If you were to put photosensitive paper in the plane where you moved your eyes, you could capture an inverted picture of the flamingo, but basically your eyes are doing the same. The paper is capturing at once what your eyes would see if they scanned over the entire surface of the paper. The paper sees the whole flamingo at once, whilst your eyes only see a tiny bit of the flamingo at once (if not, your pinhole is not really a pinhole).

What a pinhole camera would capture:

Let's say you're looking at a tree for simplicity, and the hole is at ground level. The light scatters off the tip of the tree in many directions, but only some of it goes towards the hole.

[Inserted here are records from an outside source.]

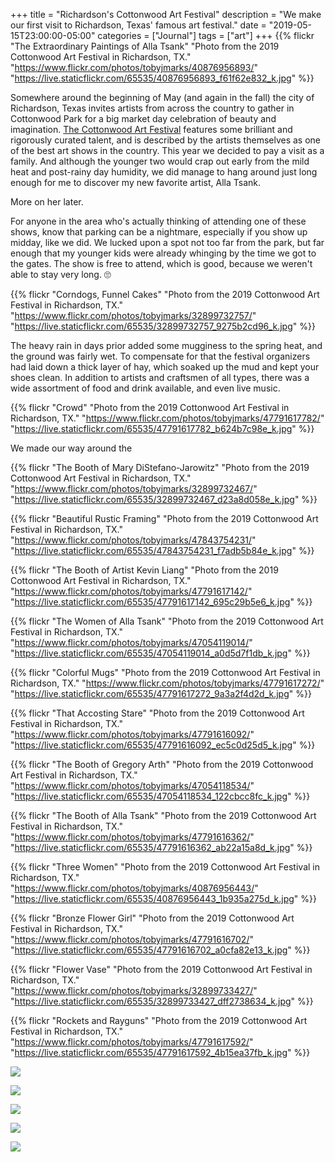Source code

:+++
title = "Richardson's Cottonwood Art Festival"
description = "We make our first visit to Richardson, Texas' famous art festival."
date = "2019-05-15T23:00:00-05:00"
categories = ["Journal"]
tags = ["art"]
+++
{{% flickr "The Extraordinary Paintings of Alla Tsank"
           "Photo from the 2019 Cottonwood Art Festival in Richardson, TX."
           "https://www.flickr.com/photos/tobyjmarks/40876956893/"
           "https://live.staticflickr.com/65535/40876956893_f61f62e832_k.jpg" %}}

Somewhere around the beginning of May (and again in the fall) the city of Richardson, Texas invites artists from across the country to gather in Cottonwood Park for a big market day celebration of beauty and imagination. [The Cottonwood Art Festival](https://www.cottonwoodartfestival.com) features some brilliant and rigorously curated talent, and is described by the artists themselves as one of the best art shows in the country. This year we decided to pay a visit as a family. And although the younger two would crap out early from the mild heat and post-rainy day humidity, we did manage to hang around just long enough for me to discover my new favorite artist, Alla Tsank.

More on her later.
<!--more-->

For anyone in the area who's actually thinking of attending one of these shows, know that parking can be a nightmare, especially if you show up midday, like we did. We lucked upon a spot not too far from the park, but far enough that my younger kids were already whinging by the time we got to the gates. The show is free to attend, which is good, because we weren't able to stay very long. 🙄

{{% flickr "Corndogs, Funnel Cakes"
           "Photo from the 2019 Cottonwood Art Festival in Richardson, TX."
           "https://www.flickr.com/photos/tobyjmarks/32899732757/"
           "https://live.staticflickr.com/65535/32899732757_9275b2cd96_k.jpg" %}}

The heavy rain in days prior added some mugginess to the spring heat, and the ground was fairly wet. To compensate for that the festival organizers had laid down a thick layer of hay, which soaked up the mud and kept your shoes clean. In addition to artists and craftsmen of all types, there was a wide assortment of food and drink available, and even live music.

{{% flickr "Crowd"
           "Photo from the 2019 Cottonwood Art Festival in Richardson, TX."
           "https://www.flickr.com/photos/tobyjmarks/47791617782/"
           "https://live.staticflickr.com/65535/47791617782_b624b7c98e_k.jpg" %}}

We made our way around the 
           
{{% flickr "The Booth of Mary DiStefano-Jarowitz"
           "Photo from the 2019 Cottonwood Art Festival in Richardson, TX."
           "https://www.flickr.com/photos/tobyjmarks/32899732467/"
           "https://live.staticflickr.com/65535/32899732467_d23a8d058e_k.jpg" %}}

{{% flickr "Beautiful Rustic Framing"
           "Photo from the 2019 Cottonwood Art Festival in Richardson, TX."
           "https://www.flickr.com/photos/tobyjmarks/47843754231/"
           "https://live.staticflickr.com/65535/47843754231_f7adb5b84e_k.jpg" %}}

{{% flickr "The Booth of Artist Kevin Liang"
           "Photo from the 2019 Cottonwood Art Festival in Richardson, TX."
           "https://www.flickr.com/photos/tobyjmarks/47791617142/"
           "https://live.staticflickr.com/65535/47791617142_695c29b5e6_k.jpg" %}}

{{% flickr "The Women of Alla Tsank"
           "Photo from the 2019 Cottonwood Art Festival in Richardson, TX."
           "https://www.flickr.com/photos/tobyjmarks/47054119014/"
           "https://live.staticflickr.com/65535/47054119014_a0d5d7f1db_k.jpg" %}}

{{% flickr "Colorful Mugs"
           "Photo from the 2019 Cottonwood Art Festival in Richardson, TX."
           "https://www.flickr.com/photos/tobyjmarks/47791617272/"
           "https://live.staticflickr.com/65535/47791617272_9a3a2f4d2d_k.jpg" %}}

{{% flickr "That Accosting Stare"
           "Photo from the 2019 Cottonwood Art Festival in Richardson, TX."
           "https://www.flickr.com/photos/tobyjmarks/47791616092/"
           "https://live.staticflickr.com/65535/47791616092_ec5c0d25d5_k.jpg" %}}

{{% flickr "The Booth of Gregory Arth"
           "Photo from the 2019 Cottonwood Art Festival in Richardson, TX."
           "https://www.flickr.com/photos/tobyjmarks/47054118534/"
           "https://live.staticflickr.com/65535/47054118534_122cbcc8fc_k.jpg" %}}

{{% flickr "The Booth of Alla Tsank"
           "Photo from the 2019 Cottonwood Art Festival in Richardson, TX."
           "https://www.flickr.com/photos/tobyjmarks/47791616362/"
           "https://live.staticflickr.com/65535/47791616362_ab22a15a8d_k.jpg" %}}

{{% flickr "Three Women"
           "Photo from the 2019 Cottonwood Art Festival in Richardson, TX."
           "https://www.flickr.com/photos/tobyjmarks/40876956443/"
           "https://live.staticflickr.com/65535/40876956443_1b935a275d_k.jpg" %}}

{{% flickr "Bronze Flower Girl"
           "Photo from the 2019 Cottonwood Art Festival in Richardson, TX."
           "https://www.flickr.com/photos/tobyjmarks/47791616702/"
           "https://live.staticflickr.com/65535/47791616702_a0cfa82e13_k.jpg" %}}

{{% flickr "Flower Vase"
           "Photo from the 2019 Cottonwood Art Festival in Richardson, TX."
           "https://www.flickr.com/photos/tobyjmarks/32899733427/"
           "https://live.staticflickr.com/65535/32899733427_dff2738634_k.jpg" %}}

{{% flickr "Rockets and Rayguns"
           "Photo from the 2019 Cottonwood Art Festival in Richardson, TX."
           "https://www.flickr.com/photos/tobyjmarks/47791617592/"
           "https://live.staticflickr.com/65535/47791617592_4b15ea37fb_k.jpg" %}}

![](https://res.cloudinary.com/tobyblog/image/upload/v1557783898/img/IMG_3034.jpg)

![](https://res.cloudinary.com/tobyblog/image/upload/v1557783824/img/IMG_3040.jpg)

![](https://res.cloudinary.com/tobyblog/image/upload/v1557783877/img/IMG_3039.jpg)

![](https://res.cloudinary.com/tobyblog/image/upload/v1557783897/img/IMG_3038.jpg)

![](https://res.cloudinary.com/tobyblog/image/upload/v1557783900/img/IMG_3036.jpg)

When you look in the hole, the light is coming from above, so you see it pointing up. When the light has to go to the screen, the rays from the tip go below the hole, so you see it pointing down.

# Put simply, there are two factors:

## Pinholes don't flip the image, but filter light rays.

A point on the subject/source will cast rays of light in many directions, but only one will make it through the pinhole. The image is mirrored about the pinhole because the remaining rays are those that cross the point (e.g., from top to bottom), but that ray would have still been there if the "pinhole" was just a "hole".

## Your pupil acts as a second pinhole.

Imagine two pinholes in sequence. The first one filters out some light, and the second one does as well. But the image is not "flipped" twice! When you stick your eye up to a pinhole, you are simply re-filtering the light (and bending it, but that's not the cause of the "flip" effect).